[[ RECORDS SHOWN, beginning ]]
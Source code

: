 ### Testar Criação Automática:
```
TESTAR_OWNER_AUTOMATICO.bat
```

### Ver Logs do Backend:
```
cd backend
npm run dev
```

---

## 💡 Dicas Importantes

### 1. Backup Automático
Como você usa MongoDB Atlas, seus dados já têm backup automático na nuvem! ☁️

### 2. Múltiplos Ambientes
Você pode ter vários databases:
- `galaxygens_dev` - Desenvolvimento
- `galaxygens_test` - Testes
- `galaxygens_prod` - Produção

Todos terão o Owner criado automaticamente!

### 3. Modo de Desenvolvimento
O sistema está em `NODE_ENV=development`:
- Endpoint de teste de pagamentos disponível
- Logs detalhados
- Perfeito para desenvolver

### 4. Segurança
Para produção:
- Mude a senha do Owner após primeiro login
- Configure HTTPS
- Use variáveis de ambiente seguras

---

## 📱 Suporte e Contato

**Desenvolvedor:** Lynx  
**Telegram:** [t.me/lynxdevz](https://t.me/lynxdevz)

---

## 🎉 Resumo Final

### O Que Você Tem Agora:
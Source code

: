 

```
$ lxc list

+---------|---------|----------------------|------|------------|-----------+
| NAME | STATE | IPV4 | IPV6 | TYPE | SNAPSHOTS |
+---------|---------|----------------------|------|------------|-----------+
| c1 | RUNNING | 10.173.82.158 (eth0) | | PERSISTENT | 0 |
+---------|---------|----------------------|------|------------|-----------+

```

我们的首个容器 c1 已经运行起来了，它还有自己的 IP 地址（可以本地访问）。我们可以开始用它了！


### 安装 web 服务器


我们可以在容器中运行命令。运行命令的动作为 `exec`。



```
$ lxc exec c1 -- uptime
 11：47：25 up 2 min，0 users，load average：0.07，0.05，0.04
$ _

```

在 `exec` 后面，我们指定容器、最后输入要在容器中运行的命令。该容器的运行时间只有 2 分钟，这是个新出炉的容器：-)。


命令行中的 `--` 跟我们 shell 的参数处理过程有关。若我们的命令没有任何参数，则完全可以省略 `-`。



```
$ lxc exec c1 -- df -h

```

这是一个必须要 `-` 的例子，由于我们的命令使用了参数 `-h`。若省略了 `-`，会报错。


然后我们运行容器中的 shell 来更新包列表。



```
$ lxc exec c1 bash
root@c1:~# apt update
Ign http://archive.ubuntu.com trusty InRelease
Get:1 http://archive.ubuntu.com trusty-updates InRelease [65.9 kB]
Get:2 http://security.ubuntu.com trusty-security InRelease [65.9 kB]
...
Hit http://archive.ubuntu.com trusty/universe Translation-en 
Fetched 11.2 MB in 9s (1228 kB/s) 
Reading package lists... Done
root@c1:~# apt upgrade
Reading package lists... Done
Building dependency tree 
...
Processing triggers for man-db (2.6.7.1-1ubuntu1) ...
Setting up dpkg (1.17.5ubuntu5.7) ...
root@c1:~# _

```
[[ RECORDS SHOWN, end ]]
YOUR INSTRUCTIONS =>
Repeat all the entries exactly as given.

RESPONSE FOR THIS EXERCISE =>
Source code

: ### Testar Criação Automática:
```
TESTAR_OWNER_AUTOMATICO.bat
```

### Ver Logs do Backend:
```
cd backend
npm run dev
```

---

## 💡 Dicas Importantes

### 1. Backup Automático
Como você usa MongoDB Atlas, seus dados já têm backup automático na nuvem! ☁️

### 2. Múltiplos Ambientes
Você pode ter vários databases:
- `galaxygens_dev` - Desenvolvimento
- `galaxygens_test` - Testes
- `galaxygens_prod` - Produção

Todos terão o Owner criado automaticamente!

### 3. Modo de Desenvolvimento
O sistema está em `NODE_ENV=development`:
- Endpoint de teste de pagamentos disponível
- Logs detalhados
- Perfeito para desenvolver

### 4. Segurança
Para produção:
- Mude a senha do Owner após primeiro login
- Configure HTTPS
- Use variáveis de ambiente seguras

---

## 📱 Suporte e Contato

**Desenvolvedor:** Lynx  
**Telegram:** [t.me/lynxdevz](https://t.me/lynxdevz)

---

## 🎉 Resumo Final

### O Que Você Tem Agora:
Source code

: 

```
$ lxc list

+---------|---------|----------------------|------|------------|-----------+
| NAME | STATE | IPV4 | IPV6 | TYPE | SNAPSHOTS |
+---------|---------|----------------------|------|------------|-----------+
| c1 | RUNNING | 10.173.82.158 (eth0) | | PERSISTENT | 0 |
+---------|---------|----------------------|------|------------|-----------+

```

我们的首个容器 c1 已经运行起来了，它还有自己的 IP 地址（可以本地访问）。我们可以开始用它了！


### 安装 web 服务器


我们可以在容器中运行命令。运行命令的动作为 `exec`。



```
$ lxc exec c1 -- uptime
 11：47：25 up 2 min，0 users，load average：0.07，0.05，0.04
$ _

```

在 `exec` 后面，我们指定容器、最后输入要在容器中运行的命令。该容器的运行时间只有 2 分钟，这是个新出炉的容器：-)。


命令行中的 `--` 跟我们 shell 的参数处理过程有关。若我们的命令没有任何参数，则完全可以省略 `-`。



```
$ lxc exec c1 -- df -h

```

这是一个必须要 `-` 的例子，由于我们的命令使用了参数 `-h`。若省略了 `-`，会报错。


然后我们运行容器中的 shell 来更新包列表。



```
$ lxc exec c1 bash
root@c1:~# apt update
Ign http://archive.ubuntu.com trusty InRelease
Get:1 http://archive.ubuntu.com trusty-updates InRelease [65.9 kB]
Get:2 http://security.ubuntu.com trusty-security InRelease [65.9 kB]
...
Hit http://archive.ubuntu.com trusty/universe Translation-en 
Fetched 11.2 MB in 9s (1228 kB/s) 
Reading package lists... Done
root@c1:~# apt upgrade
Reading package lists... Done
Building dependency tree 
...
Processing triggers for man-db (2.6.7.1-1ubuntu1) ...
Setting up dpkg (1.17.5ubuntu5.7) ...
root@c1:~# _

```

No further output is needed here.